Second “Walking Together” panel focuses on diversity and inclusion in the classroom

Senior Asha Davis answers a question from an audience member in the Charles V. Park Library Auditorium, on the campus of Central Michigan University, Mount Pleasant, Michigan, on Friday, April 8, 2016. Pictured, from left to right, Asha Davis, Matt Johnson, Terencio McGlasson, and Andrea Jasper.
Sophomore Ahsha Davis answers a question from an audience member in the Charles V. Park Library Auditorium, on the campus of Central Michigan University, Mount Pleasant, Michigan, on Friday, April 8, 2016. Pictured, from left to right, Asha Davis, Matt Johnson, Terencio McGlasson, and Andrea Jasper.

Students and faculty filled the Charles V. Park Auditorium for the second “Walking Together” panel discussion today.

The panel, which focused on the issue of racial and cultural diversity within the classroom setting, was a continuation of the diversity-centric conversation started by Central Michigan University President George Ross on Dec. 4, 2015.

At the last panel, Ross ended up sending  an email apology to everyone on campus for not calling a student by their chosen pronouns. Students also asked about increasing the budget for the Office of Institutional Diversity. Since then, officials have told Insider the budget for Institutional Diversity will be increased next year.

The panel was planned last semester after several universities had student demonstrations about the treatment of minority students and media articles on local racial tensions were published.

Ross was not in attendance for this panel and the audience wasn’t given a reason for his absence. Dean of the College of Education and Human Services Dale-Elizabeth Pehrsson moderated the event.

Faculty members on the panel included  Associate Vice President of Institutional Diversity Carolyn Dunn, Director of Diversity of Education Sapphire Cureg, Assistant Professor of Educational Leadership Matt Johnson, Associate Professor of Special Education Andrea Jasper, and Associate Professor of Counselor Education Terry McGlasson.

Also on the panel was sophomore Ahsha Davis and graduate student Natalie Kinsella.
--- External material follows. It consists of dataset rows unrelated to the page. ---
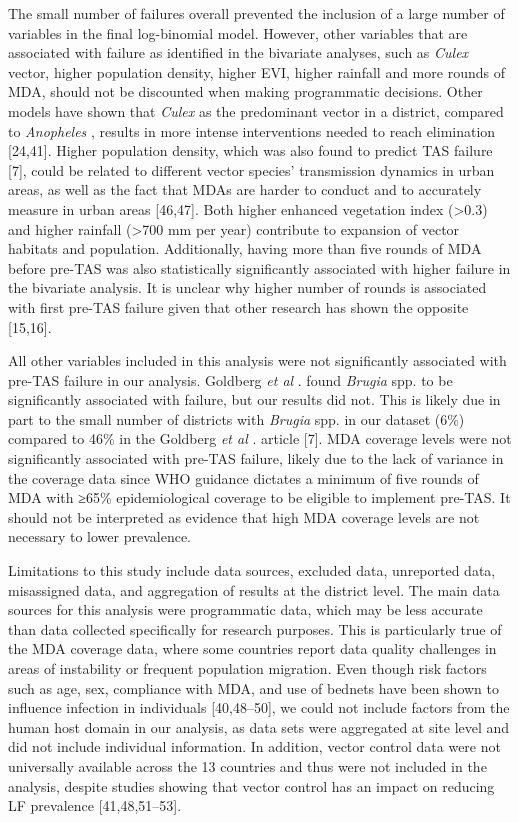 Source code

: \documentclass[11pt,a4paper]{article}
\begin{document}
The small number of failures overall prevented the inclusion of a large number of variables in the final log-binomial model. However, other variables that are associated with failure as identified in the bivariate analyses, such as \textit{Culex} vector, higher population density, higher EVI, higher rainfall and more rounds of MDA, should not be discounted when making programmatic decisions. Other models have shown that \textit{Culex} as the predominant vector in a district, compared to \textit{Anopheles} , results in more intense interventions needed to reach elimination [24,41]. Higher population density, which was also found to predict TAS failure [7], could be related to different vector species’ transmission dynamics in urban areas, as well as the fact that MDAs are harder to conduct and to accurately measure in urban areas [46,47]. Both higher enhanced vegetation index (>0.3) and higher rainfall (>700 mm per year) contribute to expansion of vector habitats and population. Additionally, having more than five rounds of MDA before pre-TAS was also statistically significantly associated with higher failure in the bivariate analysis. It is unclear why higher number of rounds is associated with first pre-TAS failure given that other research has shown the opposite [15,16].

All other variables included in this analysis were not significantly associated with pre-TAS failure in our analysis. Goldberg \textit{et al} . found \textit{Brugia} spp. to be significantly associated with failure, but our results did not. This is likely due in part to the small number of districts with \textit{Brugia} spp. in our dataset (6\%) compared to 46\% in the Goldberg \textit{et al} . article [7]. MDA coverage levels were not significantly associated with pre-TAS failure, likely due to the lack of variance in the coverage data since WHO guidance dictates a minimum of five rounds of MDA with ≥65\% epidemiological coverage to be eligible to implement pre-TAS. It should not be interpreted as evidence that high MDA coverage levels are not necessary to lower prevalence.

Limitations to this study include data sources, excluded data, unreported data, misassigned data, and aggregation of results at the district level. The main data sources for this analysis were programmatic data, which may be less accurate than data collected specifically for research purposes. This is particularly true of the MDA coverage data, where some countries report data quality challenges in areas of instability or frequent population migration. Even though risk factors such as age, sex, compliance with MDA, and use of bednets have been shown to influence infection in individuals [40,48–50], we could not include factors from the human host domain in our analysis, as data sets were aggregated at site level and did not include individual information. In addition, vector control data were not universally available across the 13 countries and thus were not included in the analysis, despite studies showing that vector control has an impact on reducing LF prevalence [41,48,51–53].
\end{document}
Kinsella was the first to speak, with her main point being the necessity of the process of introducing diversity centering around “personalization.” Kinsella drew from her experiences as a teacher in Montana when the “Indian Education for All” Act, which aims to close the achievement gap of Native American students, was first being implemented.

“We need to think about is making (diversity education) something we do early, and something we do as an ongoing process,” said Kinsella. “You don’t just throw civil rights into a history class and leave it at that, we need to connect it, we need to make something that you can think about in more than just one context.”

Davis further believes the process of becoming more accepting of diversity is something constant and ongoing. “We can’t just sit here and say ‘Let’s talk about diversity all day’,” said Davis. “We can talk about it, but it’s the aftermath that allows you to really understand and build and grow from it.”

Johnson said he believes the issue of diversity is best tackled through a step-by-step process. “We need to start with the idea that issues of exclusion, discrimination and oppression are happening in our classrooms,” Johnson said. “We have to know that anything related to this is about trying to displace power, hegemony and ideology… we’re fundamentally talking about power and privilege that is steeped in whiteness, genderism and so on and so forth.”

After the opening statements, a microphone was passed through the audience for anyone who had a question for the panel. Topics discussed included what kinds of discrimination members of the panel had experienced on campus, possible ways in which diversity could be introduced into multiple fields of study and whether-or-not professors should embrace diversity versus following the “script” of their course expectations.

Jasper said she wouldn’t be opposed to students engaging more with their professors when it comes to how issues of diversity are handled within the classroom. “Come to offices hours to talk about it… just be very real and blunt, but respectful when you’re talking about it. That’s one of our duties, as faculty members and as students, if we’re serious about creating a classroom that’s inclusive,” Jasper said.

McGlasson followed up Jasper, “Professors do have a responsibility to set themselves up as approachable from day one,” McGlasson said. “No matter what you have to talk to me about, you should be able to feel safe to do that. That’s my responsibility, because there’s a power differential in the room.”

Pehrsson said the panel will continue throughout the next academic year starting in the fall.